[Opening INPUT MATERIAL section]

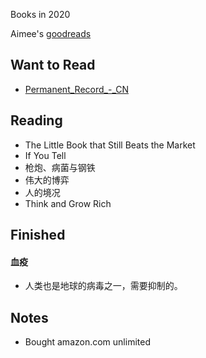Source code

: Books in 2020

Aimee's [goodreads](https://www.goodreads.com/user/show/90889710-aimee-zhu)

## Want to Read

- [Permanent_Record_-_CN](https://a.temporaryrecord.com/Permanent_Record_-_CN_edition_with_underlined_redactions.pdf)

## Reading

- The Little Book that Still Beats the Market
- If You Tell
- 枪炮、病菌与钢铁
- 伟大的博弈
- 人的境况
- Think and Grow Rich


## Finished

#### 血疫

- 人类也是地球的病毒之一，需要抑制的。


## Notes

- Bought amazon.com unlimited


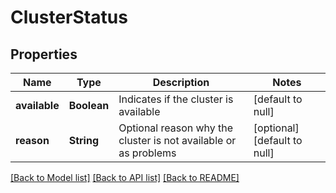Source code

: # ClusterStatus

## Properties

| Name          | Type        | Description                                                     | Notes                        |
| ------------- | ----------- | --------------------------------------------------------------- | ---------------------------- |
| **available** | **Boolean** | Indicates if the cluster is available                           | [default to null]            |
| **reason**    | **String**  | Optional reason why the cluster is not available or as problems | [optional] [default to null] |

[[Back to Model list]](../README.md#documentation-for-models) [[Back to API list]](../README.md#documentation-for-api-endpoints) [[Back to README]](../README.md)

[Closing INPUT MATERIAL section]

▶ _WHAT IS BEING ASKED_: Print exactly the first line of the entries and every line after it through the one that contains "[default to null] |", leaving the pictures out.

▶ _FINISHED TASK_:
Source code

: Books in 2020

Aimee's [goodreads](https://www.goodreads.com/user/show/90889710-aimee-zhu)

## Want to Read

- [Permanent_Record_-_CN](https://a.temporaryrecord.com/Permanent_Record_-_CN_edition_with_underlined_redactions.pdf)

## Reading

- The Little Book that Still Beats the Market
- If You Tell
- 枪炮、病菌与钢铁
- 伟大的博弈
- 人的境况
- Think and Grow Rich


## Finished

#### 血疫

- 人类也是地球的病毒之一，需要抑制的。


## Notes

- Bought amazon.com unlimited


Source code

: # ClusterStatus

## Properties

| Name          | Type        | Description                                                     | Notes                        |
| ------------- | ----------- | --------------------------------------------------------------- | ---------------------------- |
| **available** | **Boolean** | Indicates if the cluster is available                           | [default to null]            |
| **reason**    | **String**  | Optional reason why the cluster is not available or as problems | [optional] [default to null] |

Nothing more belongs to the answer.